Kraus als störende Stimme
Pařízek orientiert sich in seiner Inszenierung an der von Kraus so skizzierten kriegstreiberischen Perspektive aus Politik, Presse und Gesellschaft mit überzeichneten Figuren: Michael Maertens reiht als Politiker Siegmund Schwarz-Gelber leere Phrasen aneinander; seine Frau Elfriede (Dörte Lyssewski) treibt pflichtbewusst-leidenschaftlich das politische Spiel voran; Marie-Luise Stockinger verkörpert eine rasende Sensationsjournalistin; und Felix Rech spielt den trocken-abgebrühten Feldkurat Anton Allmer.

Michael Maertens (Sigmund Schwarz-Gelber, Politiker), Dörte Lyssewski (Elfriede Ritter-Schwarz-Gelber. Foto: Tommy Hetzel / BURG
Zwischen diesen Kriegsfanatiker:innen zeigt Pařízek Kraus selbst als Nörgler-Figur. Diese spielt Elisa Plüss als störende Stimme vom Bühnenrand, die sich immer wieder ins Spiel, die fiebrige Kriegseuphorie und in selbstzentrierte oder nationale Helden-Romantisierung einmischt. Plüss spricht ein Plädoyer für die Fantasie, durch die man sich den ganzen Schrecken vorher hätte vorstellen können und ihn schon gar nicht erst begonnen hätte.

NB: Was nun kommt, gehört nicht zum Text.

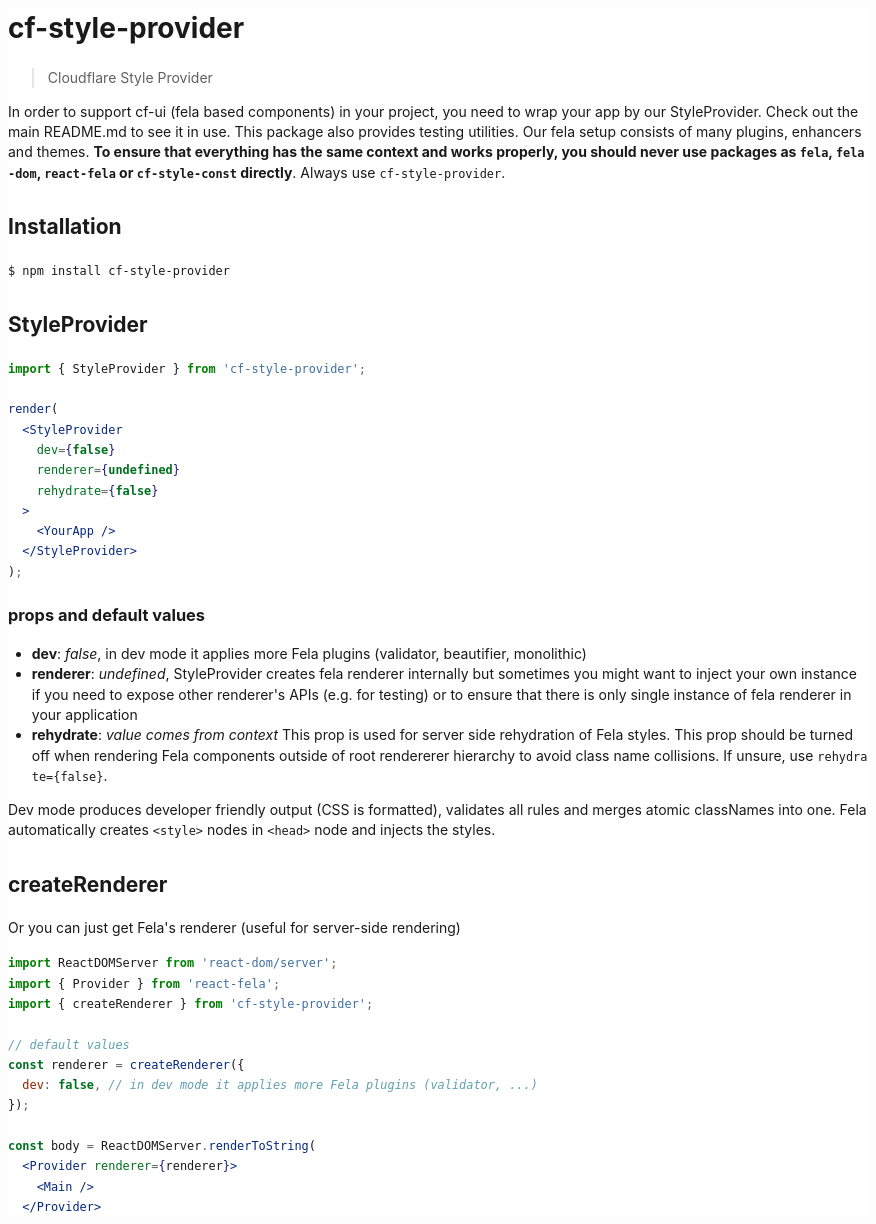 # cf-style-provider

> Cloudflare Style Provider

In order to support cf-ui (fela based components) in your project, you need to wrap your app by our StyleProvider. Check out the main README.md to see it in use. This package also provides testing utilities. Our fela setup consists of many plugins, enhancers and themes. **To ensure that everything has the same context and works properly, you should never use packages as `fela`, `fela-dom`, `react-fela` or `cf-style-const` directly**. Always use `cf-style-provider`.

## Installation

```sh
$ npm install cf-style-provider
```

## StyleProvider

```jsx
import { StyleProvider } from 'cf-style-provider';

render(
  <StyleProvider
    dev={false}
    renderer={undefined}
    rehydrate={false}
  >
    <YourApp />
  </StyleProvider>
);
```

### props and default values

- **dev**: *false*, in dev mode it applies more Fela plugins (validator, beautifier, monolithic)
- **renderer**: *undefined*, StyleProvider creates fela renderer internally but sometimes you might want to inject your own instance if you need to expose other renderer's APIs (e.g. for testing) or to ensure that there is only single instance of fela renderer in your application
- **rehydrate**: *value comes from context* This prop is used for server side rehydration of Fela styles. This prop should be turned off when rendering Fela components outside of root rendererer hierarchy to avoid class name collisions. If unsure, use `rehydrate={false}`.

Dev mode produces developer friendly output (CSS is formatted), validates all rules and merges atomic classNames into one. Fela automatically creates `<style>` nodes in `<head>` node and injects the styles.

## createRenderer

Or you can just get Fela's renderer (useful for server-side rendering)

```jsx
import ReactDOMServer from 'react-dom/server';
import { Provider } from 'react-fela';
import { createRenderer } from 'cf-style-provider';

// default values
const renderer = createRenderer({
  dev: false, // in dev mode it applies more Fela plugins (validator, ...)
});

const body = ReactDOMServer.renderToString(
  <Provider renderer={renderer}>
    <Main />
  </Provider>
``` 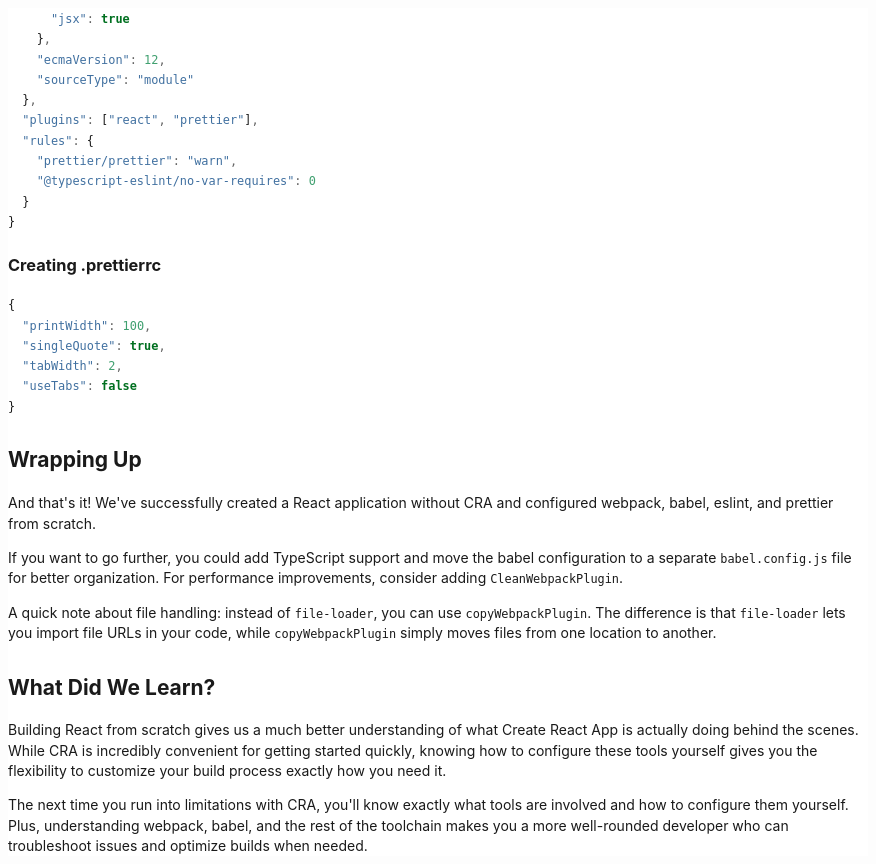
 ```javascript
      "jsx": true
    },
    "ecmaVersion": 12,
    "sourceType": "module"
  },
  "plugins": ["react", "prettier"],
  "rules": {
    "prettier/prettier": "warn",
    "@typescript-eslint/no-var-requires": 0
  }
}
```

### Creating .prettierrc

```javascript
{
  "printWidth": 100,
  "singleQuote": true,
  "tabWidth": 2,
  "useTabs": false
}
```

## Wrapping Up

And that's it! We've successfully created a React application without CRA and configured webpack, babel, eslint, and prettier from scratch.

If you want to go further, you could add TypeScript support and move the babel configuration to a separate `babel.config.js` file for better organization. For performance improvements, consider adding `CleanWebpackPlugin`.

A quick note about file handling: instead of `file-loader`, you can use `copyWebpackPlugin`. The difference is that `file-loader` lets you import file URLs in your code, while `copyWebpackPlugin` simply moves files from one location to another.

## What Did We Learn?

Building React from scratch gives us a much better understanding of what Create React App is actually doing behind the scenes. While CRA is incredibly convenient for getting started quickly, knowing how to configure these tools yourself gives you the flexibility to customize your build process exactly how you need it.

The next time you run into limitations with CRA, you'll know exactly what tools are involved and how to configure them yourself. Plus, understanding webpack, babel, and the rest of the toolchain makes you a more well-rounded developer who can troubleshoot issues and optimize builds when needed.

Eine Atempause von der überzogenen Kriegshetze kommt mit Branko Samarovski in einer nachdenklichen Szene: Als eigentlicher Patriot Vinzenz Chramosta, der lange keine Nachricht von seinem Sohn an der Front erhält, will er nicht mehr zum Krieg anfeuern: „Das alte Jahrhundert ist im Sturm geschieden. Das neue beginnt mit Mord.“
Kanonen-Klangkulisse
Das alles spielt vor einem riesigen Bunker-Kubus. Zwei seiner Wände sind geschlossen, zwei andere Seiten geöffnet – ein Perspektivwechsel von der Front nach außen hinein ins Kriegsverhandeln im Innern des Landes; eine Fassadenvision vor der Realität. Durch Scheinwerfer, die aus dem Ensemble selbst auf die jeweils in den Szenen agierenden Schauspieler:innen gerichtet werden, entsteht ein groteskes Schattenspiel auf den Wänden.

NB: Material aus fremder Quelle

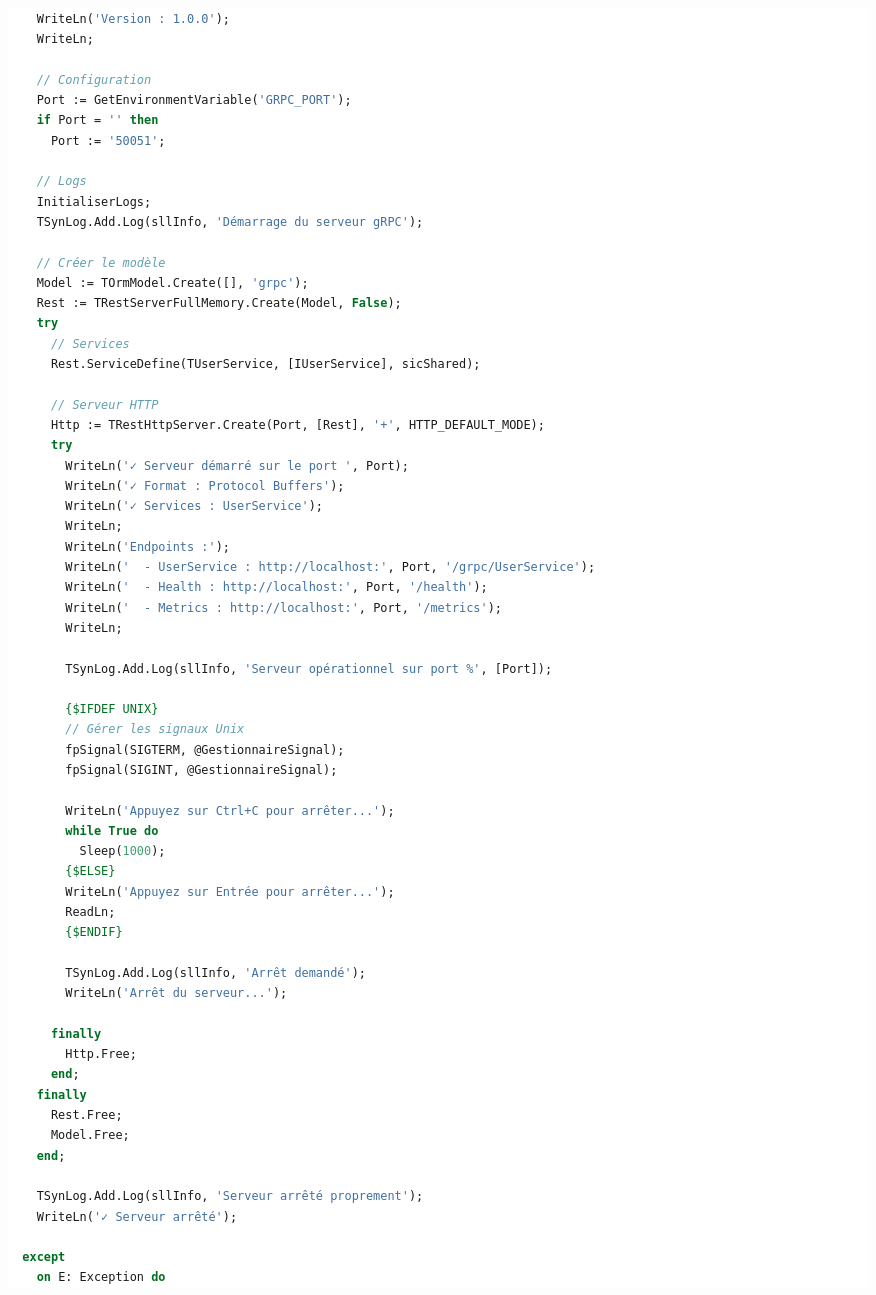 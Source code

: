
 ```pascal
    WriteLn('Version : 1.0.0');
    WriteLn;

    // Configuration
    Port := GetEnvironmentVariable('GRPC_PORT');
    if Port = '' then
      Port := '50051';

    // Logs
    InitialiserLogs;
    TSynLog.Add.Log(sllInfo, 'Démarrage du serveur gRPC');

    // Créer le modèle
    Model := TOrmModel.Create([], 'grpc');
    Rest := TRestServerFullMemory.Create(Model, False);
    try
      // Services
      Rest.ServiceDefine(TUserService, [IUserService], sicShared);

      // Serveur HTTP
      Http := TRestHttpServer.Create(Port, [Rest], '+', HTTP_DEFAULT_MODE);
      try
        WriteLn('✓ Serveur démarré sur le port ', Port);
        WriteLn('✓ Format : Protocol Buffers');
        WriteLn('✓ Services : UserService');
        WriteLn;
        WriteLn('Endpoints :');
        WriteLn('  - UserService : http://localhost:', Port, '/grpc/UserService');
        WriteLn('  - Health : http://localhost:', Port, '/health');
        WriteLn('  - Metrics : http://localhost:', Port, '/metrics');
        WriteLn;

        TSynLog.Add.Log(sllInfo, 'Serveur opérationnel sur port %', [Port]);

        {$IFDEF UNIX}
        // Gérer les signaux Unix
        fpSignal(SIGTERM, @GestionnaireSignal);
        fpSignal(SIGINT, @GestionnaireSignal);

        WriteLn('Appuyez sur Ctrl+C pour arrêter...');
        while True do
          Sleep(1000);
        {$ELSE}
        WriteLn('Appuyez sur Entrée pour arrêter...');
        ReadLn;
        {$ENDIF}

        TSynLog.Add.Log(sllInfo, 'Arrêt demandé');
        WriteLn('Arrêt du serveur...');

      finally
        Http.Free;
      end;
    finally
      Rest.Free;
      Model.Free;
    end;

    TSynLog.Add.Log(sllInfo, 'Serveur arrêté proprement');
    WriteLn('✓ Serveur arrêté');

  except
    on E: Exception do
```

Peter Fasching, der den einfachen Feldwebel Peter Sedlatschek spielt, verkörpert einen unkritischen, Befehle ausführenden Soldaten. Gleichzeitig sorgt er mit verschiedenen Instrumenten, Elektronik und großem Donnerblech für einen punktgenauen Live-Kriegs-Soundtrack – bis die absurde Kanonen-Klangkulisse zu einem rhythmisch-zuckenden Tanz ausartet.

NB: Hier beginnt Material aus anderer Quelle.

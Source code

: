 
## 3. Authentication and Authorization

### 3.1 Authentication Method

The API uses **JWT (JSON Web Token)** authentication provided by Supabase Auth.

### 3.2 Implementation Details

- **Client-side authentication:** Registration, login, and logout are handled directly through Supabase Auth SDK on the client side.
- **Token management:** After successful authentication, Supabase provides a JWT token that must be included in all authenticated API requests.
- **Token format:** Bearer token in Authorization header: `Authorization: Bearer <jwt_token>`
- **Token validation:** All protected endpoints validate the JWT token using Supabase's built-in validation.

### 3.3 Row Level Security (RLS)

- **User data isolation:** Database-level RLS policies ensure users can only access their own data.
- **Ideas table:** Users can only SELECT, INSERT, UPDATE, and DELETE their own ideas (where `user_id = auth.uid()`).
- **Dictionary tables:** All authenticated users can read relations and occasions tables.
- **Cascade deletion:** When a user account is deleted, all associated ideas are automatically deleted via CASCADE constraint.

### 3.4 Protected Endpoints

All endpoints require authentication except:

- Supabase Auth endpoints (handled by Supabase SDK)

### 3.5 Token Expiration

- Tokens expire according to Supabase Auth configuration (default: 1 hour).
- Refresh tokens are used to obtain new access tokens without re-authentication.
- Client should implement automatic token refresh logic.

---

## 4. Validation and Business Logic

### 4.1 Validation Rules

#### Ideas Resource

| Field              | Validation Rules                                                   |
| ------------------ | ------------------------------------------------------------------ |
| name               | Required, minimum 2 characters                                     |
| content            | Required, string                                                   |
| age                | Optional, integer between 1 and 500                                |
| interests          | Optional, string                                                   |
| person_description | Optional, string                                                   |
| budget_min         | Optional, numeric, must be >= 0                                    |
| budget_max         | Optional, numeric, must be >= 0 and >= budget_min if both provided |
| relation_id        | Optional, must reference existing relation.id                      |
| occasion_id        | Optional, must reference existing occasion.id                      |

Pařízek verstärkt Kraus‘ satirisches Spiel und zum Ende hin wenden sich die Schauspieler:innen mit Kriegsszenenbeschreibungen und Phrasen in einer dem Publizisten nachempfundenen Sprache direkt ans Publikum und enden jeweils mit: „Was empfinden Sie jetzt?“ Doch – wie schon zuvor – zeigen sich auch hier Längen in der Inszenierung, bei der die Darstellung nicht den Text erreicht. Vielleicht, weil dieses tonnenschwere Grauen vor und hinter der Front zu weit reicht und so schwer fassbar ist. Ein „Willkommen im Hamsterrad“, das auch mit einem tollen Ensemble nicht so richtig nachhallt.